Sonali: Yeah, I know. It’s basically the story of this couple who, they work, work for Doctors Without Borders, so they’re, you know, this extremely noble, activist kind of couple, and while, while the wife is working in Dharavi, which is India’s biggest, biggest slum, when she is working there in this clinic, she kind of stumbles upon an organ black market ring and starts to investigate it, and she’s warned off by the local, you know, underworld, but she doesn’t listen, and she’s murdered in front of him.
Sonali: So, yeah, and we, so, so the story starts two years after that when we find this guy basically hiding out, you know, on a, he’s a cruise ship doctor, which is exactly the opposite of being, you know, a Doctors Without Borders doctor. So here we have him basically hiding out, you know, wanting nothing to do with his old life and basically trying to drink himself to death. And this woman shows up on the ship one day, tells him, I am the recipient of your wife’s heart in a transplant, and she’s been talking to me from the other side, and she wants you to get back in there and help me find the evidence that she hid against her killers. So –
Sarah: Good gracious!
Sonali: – basically, that’s what it is. So she pretty much drags him out of there, and it’s, it’s that, their story of, you know, basically, healing coming out, but it’s also very, an extremely dark heroine and, you know, but, but that’s basically the theme of this guy finding his way back to his, back to his nobility and his cause and healing from this awful tragedy. And finding the, finding the murderers and – so it, it kind of veers off a little bit into dark suspense territory.

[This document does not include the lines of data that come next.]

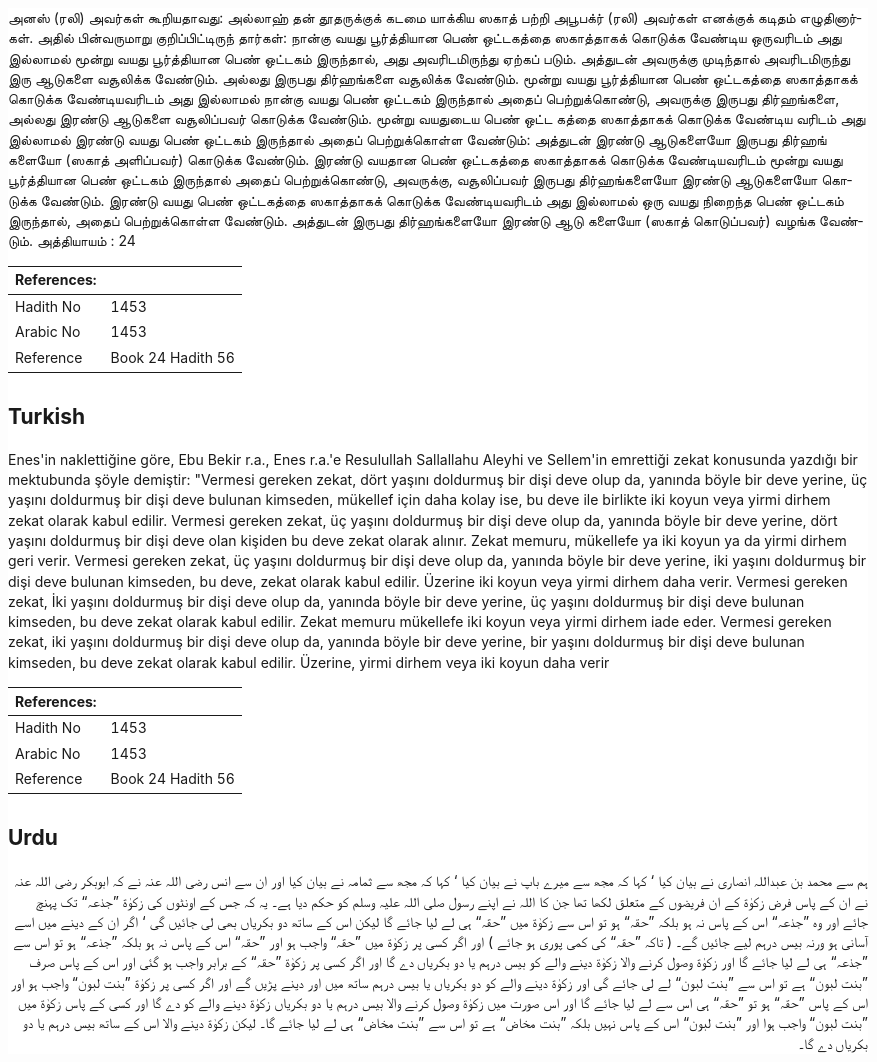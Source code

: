 
<div dir="ltr" lang="ta" style={{fontSize:'larger',backgroundColor:'#f8f9fa',padding:20}}>
அனஸ் (ரலி) அவர்கள் கூறியதாவது: அல்லாஹ் தன் தூதருக்குக் கடமை யாக்கிய ஸகாத் பற்றி அபூபக்ர் (ரலி) அவர்கள் எனக்குக் கடிதம் எழுதினார்கள். அதில் பின்வருமாறு குறிப்பிட்டிருந் தார்கள்: நான்கு வயது பூர்த்தியான பெண் ஒட்டகத்தை ஸகாத்தாகக் கொடுக்க வேண்டிய ஒருவரிடம் அது இல்லாமல் மூன்று வயது பூர்த்தியான பெண் ஒட்டகம் இருந்தால், அது அவரிடமிருந்து ஏற்கப் படும். அத்துடன் அவருக்கு முடிந்தால் அவரிடமிருந்து இரு ஆடுகளை வசூலிக்க வேண்டும். அல்லது இருபது திர்ஹங்களை வசூலிக்க வேண்டும். மூன்று வயது பூர்த்தியான பெண் ஒட்டகத்தை ஸகாத்தாகக் கொடுக்க வேண்டியவரிடம் அது இல்லாமல் நான்கு வயது பெண் ஒட்டகம் இருந்தால் அதைப் பெற்றுக்கொண்டு, அவருக்கு இருபது திர்ஹங்களை, அல்லது இரண்டு ஆடுகளை வசூலிப்பவர் கொடுக்க வேண்டும். மூன்று வயதுடைய பெண் ஒட்ட கத்தை ஸகாத்தாகக் கொடுக்க வேண்டிய வரிடம் அது இல்லாமல் இரண்டு வயது பெண் ஒட்டகம் இருந்தால் அதைப் பெற்றுக்கொள்ள வேண்டும்: அத்துடன் இரண்டு ஆடுகளையோ இருபது திர்ஹங் களையோ (ஸகாத் அளிப்பவர்) கொடுக்க வேண்டும். இரண்டு வயதான பெண் ஒட்டகத்தை ஸகாத்தாகக் கொடுக்க வேண்டியவரிடம் மூன்று வயது பூர்த்தியான பெண் ஒட்டகம் இருந்தால் அதைப் பெற்றுக்கொண்டு, அவருக்கு, வசூலிப்பவர் இருபது திர்ஹங்களையோ இரண்டு ஆடுகளையோ கொடுக்க வேண்டும். இரண்டு வயது பெண் ஒட்டகத்தை ஸகாத்தாகக் கொடுக்க வேண்டியவரிடம் அது இல்லாமல் ஒரு வயது நிறைந்த பெண் ஒட்டகம் இருந்தால், அதைப் பெற்றுக்கொள்ள வேண்டும். அத்துடன் இருபது திர்ஹங்களையோ இரண்டு ஆடு களையோ (ஸகாத் கொடுப்பவர்) வழங்க வேண்டும். அத்தியாயம் : 24
</div>
<div style={{backgroundColor:'#f8f9fa',padding:20, marginBottom: 10}}><table> <thead> <tr> <th>References:</th> <th></th> </tr> </thead> <tbody><tr><td>Hadith No</td><td>1453</td></tr><tr><td>Arabic No</td><td>1453</td></tr><tr><td>Reference</td><td>Book 24 Hadith 56</td></tr></tbody></table></div>

## Turkish


<div dir="ltr" lang="tr" style={{fontSize:'larger',backgroundColor:'#f8f9fa',padding:20}}>
Enes'in naklettiğine göre, Ebu Bekir r.a., Enes r.a.'e Resulullah Sallallahu Aleyhi ve Sellem'in emrettiği zekat konusunda yazdığı bir mektubunda şöyle demiştir: "Vermesi gereken zekat, dört yaşını doldurmuş bir dişi deve olup da, yanında böyle bir deve yerine, üç yaşını doldurmuş bir dişi deve bulu­nan kimseden, mükellef için daha kolay ise, bu deve ile birlikte iki koyun veya yirmi dirhem zekat olarak kabul edilir. Vermesi gereken zekat, üç yaşını doldurmuş bir dişi deve olup da, yanında böyle bir deve yerine, dört yaşını doldurmuş bir dişi deve olan kişiden bu deve zekat olarak alınır. Zekat memuru, mükellefe ya iki koyun ya da yirmi dirhem geri verir. Vermesi gereken zekat, üç yaşını doldurmuş bir dişi deve olup da, yanında böyle bir deve yerine, iki yaşını doldurmuş bir dişi deve bulunan kimseden, bu deve, zekat olarak kabul edilir. Üzerine iki koyun veya yirmi dirhem daha verir. Vermesi gereken zekat, İki yaşını doldurmuş bir dişi deve olup da, yanında böyle bir deve yerine, üç yaşını doldurmuş bir dişi deve bulunan kimseden, bu deve zekat olarak kabul edilir. Zekat memuru mükellefe iki koyun veya yirmi dirhem iade eder. Vermesi gereken zekat, iki yaşını doldurmuş bir dişi deve olup da, yanında böyle bir deve yerine, bir yaşını doldurmuş bir dişi deve bulunan kimseden, bu deve zekat olarak kabul edilir. Üzerine, yirmi dirhem veya iki koyun daha verir
</div>
<div style={{backgroundColor:'#f8f9fa',padding:20, marginBottom: 10}}><table> <thead> <tr> <th>References:</th> <th></th> </tr> </thead> <tbody><tr><td>Hadith No</td><td>1453</td></tr><tr><td>Arabic No</td><td>1453</td></tr><tr><td>Reference</td><td>Book 24 Hadith 56</td></tr></tbody></table></div>

## Urdu


<div dir="rtl" lang="ur" style={{fontSize:'larger',backgroundColor:'#f8f9fa',padding:20}}>
ہم سے محمد بن عبداللہ انصاری نے بیان کیا ‘ کہا کہ مجھ سے میرے باپ نے بیان کیا ‘ کہا کہ مجھ سے ثمامہ نے بیان کیا اور ان سے انس رضی اللہ عنہ نے کہ ابوبکر رضی اللہ عنہ نے ان کے پاس فرض زکوٰۃ کے ان فریضوں کے متعلق لکھا تھا جن کا اللہ نے اپنے رسول صلی اللہ علیہ وسلم کو حکم دیا ہے۔ یہ کہ جس کے اونٹوں کی زکوٰۃ ”جذعہ“ تک پہنچ جائے اور وہ ”جذعہ“ اس کے پاس نہ ہو بلکہ ”حقہ“ ہو تو اس سے زکوٰۃ میں ”حقہ“ ہی لے لیا جائے گا لیکن اس کے ساتھ دو بکریاں بھی لی جائیں گی ‘ اگر ان کے دینے میں اسے آسانی ہو ورنہ بیس درہم لیے جائیں گے۔ ( تاکہ ”حقہ“ کی کمی پوری ہو جائے ) اور اگر کسی پر زکوٰۃ میں ”حقہ“ واجب ہو اور ”حقہ“ اس کے پاس نہ ہو بلکہ ”جذعہ“ ہو تو اس سے ”جذعہ“ ہی لے لیا جائے گا اور زکوٰۃ وصول کرنے والا زکوٰۃ دینے والے کو بیس درہم یا دو بکریاں دے گا اور اگر کسی پر زکوٰۃ ”حقہ“ کے برابر واجب ہو گئی اور اس کے پاس صرف ”بنت لبون“ ہے تو اس سے ”بنت لبون“ لے لی جائے گی اور زکوٰۃ دینے والے کو دو بکریاں یا بیس درہم ساتھ میں اور دینے پڑیں گے اور اگر کسی پر زکوٰۃ ”بنت لبون“ واجب ہو اور اس کے پاس ”حقہ“ ہو تو ”حقہ“ ہی اس سے لے لیا جائے گا اور اس صورت میں زکوٰۃ وصول کرنے والا بیس درہم یا دو بکریاں زکوٰۃ دینے والے کو دے گا اور کسی کے پاس زکوٰۃ میں ”بنت لبون“ واجب ہوا اور ”بنت لبون“ اس کے پاس نہیں بلکہ ”بنت مخاض“ ہے تو اس سے ”بنت مخاض“ ہی لے لیا جائے گا۔ لیکن زکوٰۃ دینے والا اس کے ساتھ بیس درہم یا دو بکریاں دے گا۔
</div>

Sarah: That is a lot of suspense, and, and it’s a lot of, I mean, you have to explore sort of the, the, the cultural differences in the approaching of death as well.
Sonali: Yes. Yes, and it’s a lot of other, because also the heroine is actually from Nepal. She was trafficked out of Nepal as part of a human trafficking thing –
Sarah: Oh, my goodness!
Sonali: – into Calcutta, yeah, and then she’s been working as an extra as a chorus dancer in Bollywood films, so it’s, you know, it’s, it’s, as far as Bollywood goes, it’s a more underbelly, because I’ve dealt with stars in the first two books –
Sonali: – but this is the, it’s the darker underbelly of Bollywood also from, from that point of view. And, and, yeah.
Sarah: Wow! You go, girl! Damn!
Sarah: It must be hard to, to research that, though.
Sonali: Oh –
Sarah: I know when I read about human trafficking and things it’s, it’s, it’s really difficult to, to read about.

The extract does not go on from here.